───── Supplied material

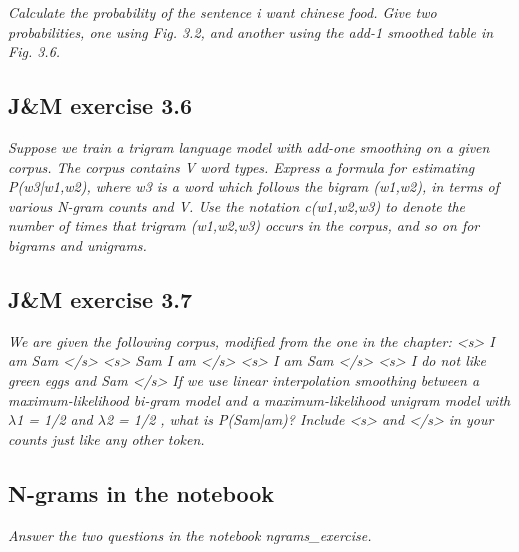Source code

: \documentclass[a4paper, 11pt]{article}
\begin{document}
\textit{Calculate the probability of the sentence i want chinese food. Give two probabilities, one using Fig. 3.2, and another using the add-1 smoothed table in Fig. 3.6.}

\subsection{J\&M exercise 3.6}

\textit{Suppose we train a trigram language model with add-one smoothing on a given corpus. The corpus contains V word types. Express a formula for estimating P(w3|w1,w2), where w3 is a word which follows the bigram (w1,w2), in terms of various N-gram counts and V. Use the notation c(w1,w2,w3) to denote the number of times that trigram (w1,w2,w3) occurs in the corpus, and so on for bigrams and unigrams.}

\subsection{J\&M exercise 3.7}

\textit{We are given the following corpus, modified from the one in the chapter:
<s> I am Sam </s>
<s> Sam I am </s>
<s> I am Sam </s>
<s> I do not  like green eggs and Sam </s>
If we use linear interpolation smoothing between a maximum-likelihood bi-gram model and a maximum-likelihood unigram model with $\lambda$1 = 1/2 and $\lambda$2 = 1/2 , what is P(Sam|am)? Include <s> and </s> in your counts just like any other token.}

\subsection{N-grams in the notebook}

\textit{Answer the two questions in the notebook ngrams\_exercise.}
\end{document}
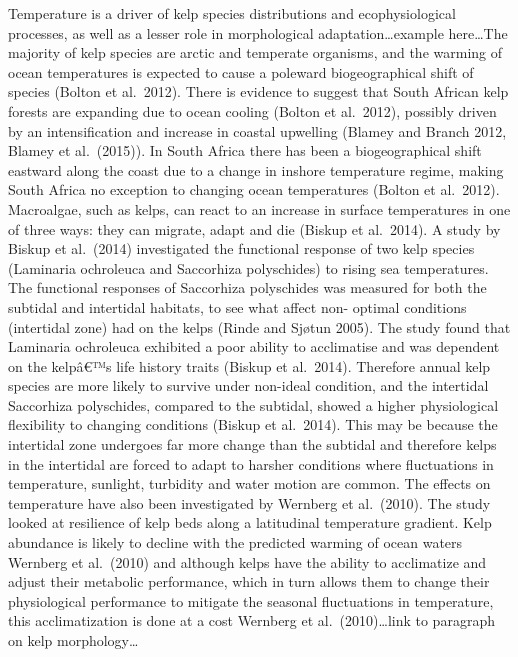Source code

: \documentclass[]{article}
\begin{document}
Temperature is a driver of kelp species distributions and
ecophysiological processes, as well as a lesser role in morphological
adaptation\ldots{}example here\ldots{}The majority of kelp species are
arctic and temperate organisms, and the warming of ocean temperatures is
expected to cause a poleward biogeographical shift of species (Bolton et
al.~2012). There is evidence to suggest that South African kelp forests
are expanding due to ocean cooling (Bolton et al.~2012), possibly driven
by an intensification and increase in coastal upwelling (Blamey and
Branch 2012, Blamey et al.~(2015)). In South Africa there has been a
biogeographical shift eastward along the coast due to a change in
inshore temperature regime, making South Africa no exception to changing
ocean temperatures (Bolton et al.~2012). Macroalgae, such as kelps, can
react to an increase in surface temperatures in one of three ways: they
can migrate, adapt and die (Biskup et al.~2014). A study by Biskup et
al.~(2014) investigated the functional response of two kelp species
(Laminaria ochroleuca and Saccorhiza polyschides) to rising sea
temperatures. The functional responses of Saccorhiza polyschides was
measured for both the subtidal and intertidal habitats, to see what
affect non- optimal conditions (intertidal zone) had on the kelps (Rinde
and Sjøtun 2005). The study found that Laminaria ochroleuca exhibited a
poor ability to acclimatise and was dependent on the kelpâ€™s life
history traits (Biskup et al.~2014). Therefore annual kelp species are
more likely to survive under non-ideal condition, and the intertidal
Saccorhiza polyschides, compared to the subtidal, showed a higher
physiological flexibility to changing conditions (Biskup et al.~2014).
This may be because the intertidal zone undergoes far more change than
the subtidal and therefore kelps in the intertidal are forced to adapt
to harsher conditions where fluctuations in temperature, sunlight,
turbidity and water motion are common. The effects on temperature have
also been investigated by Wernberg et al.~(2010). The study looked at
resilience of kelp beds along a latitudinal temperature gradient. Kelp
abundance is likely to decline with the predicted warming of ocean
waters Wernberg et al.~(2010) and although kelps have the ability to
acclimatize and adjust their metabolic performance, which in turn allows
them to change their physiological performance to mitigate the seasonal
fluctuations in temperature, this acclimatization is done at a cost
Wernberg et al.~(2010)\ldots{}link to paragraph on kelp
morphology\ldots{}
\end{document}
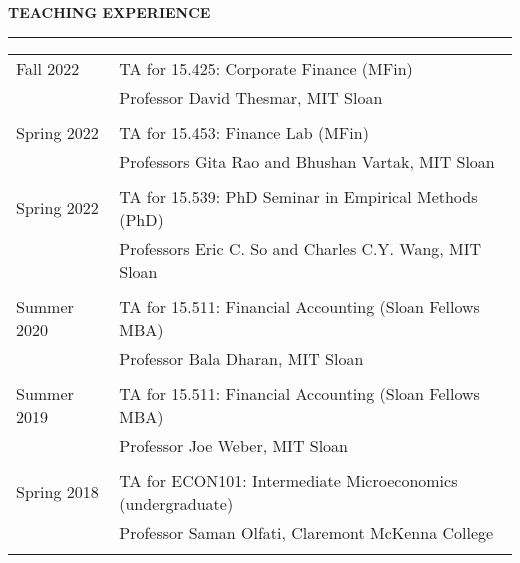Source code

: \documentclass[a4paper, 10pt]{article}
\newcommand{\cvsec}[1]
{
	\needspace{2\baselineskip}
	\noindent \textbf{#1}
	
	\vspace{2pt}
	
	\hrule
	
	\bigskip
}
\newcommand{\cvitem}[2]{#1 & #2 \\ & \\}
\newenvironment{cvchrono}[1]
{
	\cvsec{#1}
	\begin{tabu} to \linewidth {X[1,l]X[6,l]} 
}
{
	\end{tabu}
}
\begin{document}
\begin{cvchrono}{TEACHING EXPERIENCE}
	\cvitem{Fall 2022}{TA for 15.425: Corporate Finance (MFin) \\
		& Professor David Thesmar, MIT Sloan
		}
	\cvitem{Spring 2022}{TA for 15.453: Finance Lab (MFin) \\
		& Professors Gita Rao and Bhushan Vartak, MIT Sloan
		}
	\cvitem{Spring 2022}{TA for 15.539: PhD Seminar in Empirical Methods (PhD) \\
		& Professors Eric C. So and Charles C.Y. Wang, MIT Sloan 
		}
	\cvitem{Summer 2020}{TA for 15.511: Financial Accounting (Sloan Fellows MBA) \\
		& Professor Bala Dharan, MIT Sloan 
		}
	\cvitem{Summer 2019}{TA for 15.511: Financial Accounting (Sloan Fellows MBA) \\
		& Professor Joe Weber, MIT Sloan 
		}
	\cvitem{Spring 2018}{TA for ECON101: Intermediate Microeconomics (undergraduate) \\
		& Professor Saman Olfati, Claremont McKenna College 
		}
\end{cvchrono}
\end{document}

──────────

■ The task
Go through the material above and copy each line that has the word "temperatures".

■ Worked solution
arctic and temperate organisms, and the warming of ocean temperatures is
ocean temperatures (Bolton et al.~2012). Macroalgae, such as kelps, can
react to an increase in surface temperatures in one of three ways: they
temperatures. The functional responses of Saccorhiza polyschides was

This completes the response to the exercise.